[[ Task inputs, beginning ]]

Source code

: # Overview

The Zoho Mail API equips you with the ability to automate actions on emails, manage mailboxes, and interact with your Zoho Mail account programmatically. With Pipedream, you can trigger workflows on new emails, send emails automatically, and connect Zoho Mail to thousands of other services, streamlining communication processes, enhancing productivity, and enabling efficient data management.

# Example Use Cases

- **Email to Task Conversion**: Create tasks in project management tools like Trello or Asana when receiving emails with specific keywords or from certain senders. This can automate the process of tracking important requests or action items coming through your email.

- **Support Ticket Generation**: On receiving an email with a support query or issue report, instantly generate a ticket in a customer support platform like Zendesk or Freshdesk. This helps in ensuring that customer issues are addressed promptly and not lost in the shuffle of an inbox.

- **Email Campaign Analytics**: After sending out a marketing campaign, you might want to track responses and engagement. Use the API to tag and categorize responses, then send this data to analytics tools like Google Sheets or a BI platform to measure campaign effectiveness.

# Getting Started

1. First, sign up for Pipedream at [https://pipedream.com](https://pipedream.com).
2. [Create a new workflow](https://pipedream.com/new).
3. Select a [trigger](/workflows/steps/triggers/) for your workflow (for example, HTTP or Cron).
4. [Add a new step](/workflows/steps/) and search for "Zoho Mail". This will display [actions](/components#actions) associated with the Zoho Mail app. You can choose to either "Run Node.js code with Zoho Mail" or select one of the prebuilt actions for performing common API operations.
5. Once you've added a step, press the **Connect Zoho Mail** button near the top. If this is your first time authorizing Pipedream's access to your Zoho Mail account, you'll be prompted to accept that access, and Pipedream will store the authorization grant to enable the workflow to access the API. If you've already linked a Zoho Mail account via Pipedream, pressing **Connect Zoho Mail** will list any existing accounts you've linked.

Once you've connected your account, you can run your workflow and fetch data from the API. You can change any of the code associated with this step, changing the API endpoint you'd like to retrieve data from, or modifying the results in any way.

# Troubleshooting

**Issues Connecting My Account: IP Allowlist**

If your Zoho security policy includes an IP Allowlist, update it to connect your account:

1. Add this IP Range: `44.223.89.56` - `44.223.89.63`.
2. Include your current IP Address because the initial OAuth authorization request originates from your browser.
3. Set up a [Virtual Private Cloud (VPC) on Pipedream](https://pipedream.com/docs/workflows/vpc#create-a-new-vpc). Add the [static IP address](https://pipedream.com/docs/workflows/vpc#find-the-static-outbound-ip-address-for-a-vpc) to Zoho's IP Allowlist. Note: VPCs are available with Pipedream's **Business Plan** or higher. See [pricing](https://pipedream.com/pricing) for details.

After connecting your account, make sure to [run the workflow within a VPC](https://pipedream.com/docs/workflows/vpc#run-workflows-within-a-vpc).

[[ Task inputs, end ]]

→ Task directions
Nothing but an exact repetition of the entries is expected here.

→ Reply
Source code

: # Overview

The Zoho Mail API equips you with the ability to automate actions on emails, manage mailboxes, and interact with your Zoho Mail account programmatically. With Pipedream, you can trigger workflows on new emails, send emails automatically, and connect Zoho Mail to thousands of other services, streamlining communication processes, enhancing productivity, and enabling efficient data management.

# Example Use Cases

- **Email to Task Conversion**: Create tasks in project management tools like Trello or Asana when receiving emails with specific keywords or from certain senders. This can automate the process of tracking important requests or action items coming through your email.

- **Support Ticket Generation**: On receiving an email with a support query or issue report, instantly generate a ticket in a customer support platform like Zendesk or Freshdesk. This helps in ensuring that customer issues are addressed promptly and not lost in the shuffle of an inbox.

- **Email Campaign Analytics**: After sending out a marketing campaign, you might want to track responses and engagement. Use the API to tag and categorize responses, then send this data to analytics tools like Google Sheets or a BI platform to measure campaign effectiveness.

# Getting Started

1. First, sign up for Pipedream at [https://pipedream.com](https://pipedream.com).
2. [Create a new workflow](https://pipedream.com/new).
3. Select a [trigger](/workflows/steps/triggers/) for your workflow (for example, HTTP or Cron).
4. [Add a new step](/workflows/steps/) and search for "Zoho Mail". This will display [actions](/components#actions) associated with the Zoho Mail app. You can choose to either "Run Node.js code with Zoho Mail" or select one of the prebuilt actions for performing common API operations.
5. Once you've added a step, press the **Connect Zoho Mail** button near the top. If this is your first time authorizing Pipedream's access to your Zoho Mail account, you'll be prompted to accept that access, and Pipedream will store the authorization grant to enable the workflow to access the API. If you've already linked a Zoho Mail account via Pipedream, pressing **Connect Zoho Mail** will list any existing accounts you've linked.

Once you've connected your account, you can run your workflow and fetch data from the API. You can change any of the code associated with this step, changing the API endpoint you'd like to retrieve data from, or modifying the results in any way.

# Troubleshooting

**Issues Connecting My Account: IP Allowlist**

If your Zoho security policy includes an IP Allowlist, update it to connect your account:

1. Add this IP Range: `44.223.89.56` - `44.223.89.63`.
2. Include your current IP Address because the initial OAuth authorization request originates from your browser.
3. Set up a [Virtual Private Cloud (VPC) on Pipedream](https://pipedream.com/docs/workflows/vpc#create-a-new-vpc). Add the [static IP address](https://pipedream.com/docs/workflows/vpc#find-the-static-outbound-ip-address-for-a-vpc) to Zoho's IP Allowlist. Note: VPCs are available with Pipedream's **Business Plan** or higher. See [pricing](https://pipedream.com/pricing) for details.

After connecting your account, make sure to [run the workflow within a VPC](https://pipedream.com/docs/workflows/vpc#run-workflows-within-a-vpc).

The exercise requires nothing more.